Can someone propose some alternate or additional code (to the code proposed in my last posting here) that will automatically connect the dots (dots = center points of each triplet), as shown below, to generate the correct polygons from the given points in the attached file (fpep.mat)?

Note 1: The edges of each polygon must be circular arcs (we cannot use splines for this one) that connect all the center points.

Note 2: Each "triplet" will produce precesely 3 circular arcs (except for those along the outer borders).
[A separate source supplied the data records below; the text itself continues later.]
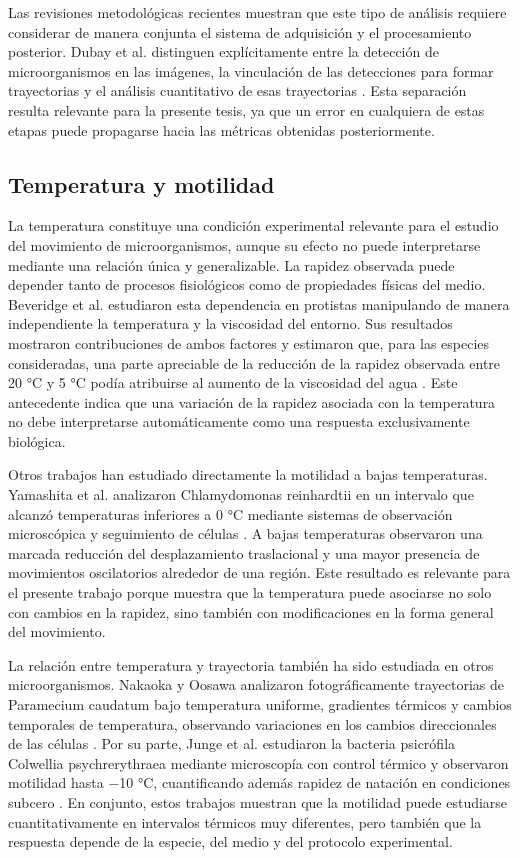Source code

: Las revisiones metodológicas recientes muestran que este tipo de análisis requiere considerar de manera conjunta el sistema de adquisición y el procesamiento posterior. Dubay et al. distinguen explícitamente entre la detección de microorganismos en las imágenes, la vinculación de las detecciones para formar trayectorias y el análisis cuantitativo de esas trayectorias \cite{dubay2023}. Esta separación resulta relevante para la presente tesis, ya que un error en cualquiera de estas etapas puede propagarse hacia las métricas obtenidas posteriormente.

\subsection{Temperatura y motilidad}

La temperatura constituye una condición experimental relevante para el estudio del movimiento de microorganismos, aunque su efecto no puede interpretarse mediante una relación única y generalizable. La rapidez observada puede depender tanto de procesos fisiológicos como de propiedades físicas del medio. Beveridge et al. estudiaron esta dependencia en protistas manipulando de manera independiente la temperatura y la viscosidad del entorno. Sus resultados mostraron contribuciones de ambos factores y estimaron que, para las especies consideradas, una parte apreciable de la reducción de la rapidez observada entre 20 °C y 5 °C podía atribuirse al aumento de la viscosidad del agua \cite{beveridge2010}. Este antecedente indica que una variación de la rapidez asociada con la temperatura no debe interpretarse automáticamente como una respuesta exclusivamente biológica.

Otros trabajos han estudiado directamente la motilidad a bajas temperaturas. Yamashita et al. analizaron Chlamydomonas reinhardtii en un intervalo que alcanzó temperaturas inferiores a 0 °C mediante sistemas de observación microscópica y seguimiento de células \cite{yamashita2024}. A bajas temperaturas observaron una marcada reducción del desplazamiento traslacional y una mayor presencia de movimientos oscilatorios alrededor de una región. Este resultado es relevante para el presente trabajo porque muestra que la temperatura puede asociarse no solo con cambios en la rapidez, sino también con modificaciones en la forma general del movimiento.

La relación entre temperatura y trayectoria también ha sido estudiada en otros microorganismos. Nakaoka y Oosawa analizaron fotográficamente trayectorias de Paramecium caudatum bajo temperatura uniforme, gradientes térmicos y cambios temporales de temperatura, observando variaciones en los cambios direccionales de las células \cite{nakaoka1977}. Por su parte, Junge et al. estudiaron la bacteria psicrófila Colwellia psychrerythraea mediante microscopía con control térmico y observaron motilidad hasta −10 °C, cuantificando además rapidez de natación en condiciones subcero \cite{junge2003}. En conjunto, estos trabajos muestran que la motilidad puede estudiarse cuantitativamente en intervalos térmicos muy diferentes, pero también que la respuesta depende de la especie, del medio y del protocolo experimental.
Note 3: Each arc's initial and final slopes are given by the angle between the centerpoint and the corresponding endpoint for that arc (remember that the inital and final slopes of each arc must be equal-and-opposite; so, the "starting" and "landing" angles must be averaged).

The coords of each endpoint are contained in the first 6 columns of the attached file (fpep.mat) and the coords of the center points are contained in the last two columns.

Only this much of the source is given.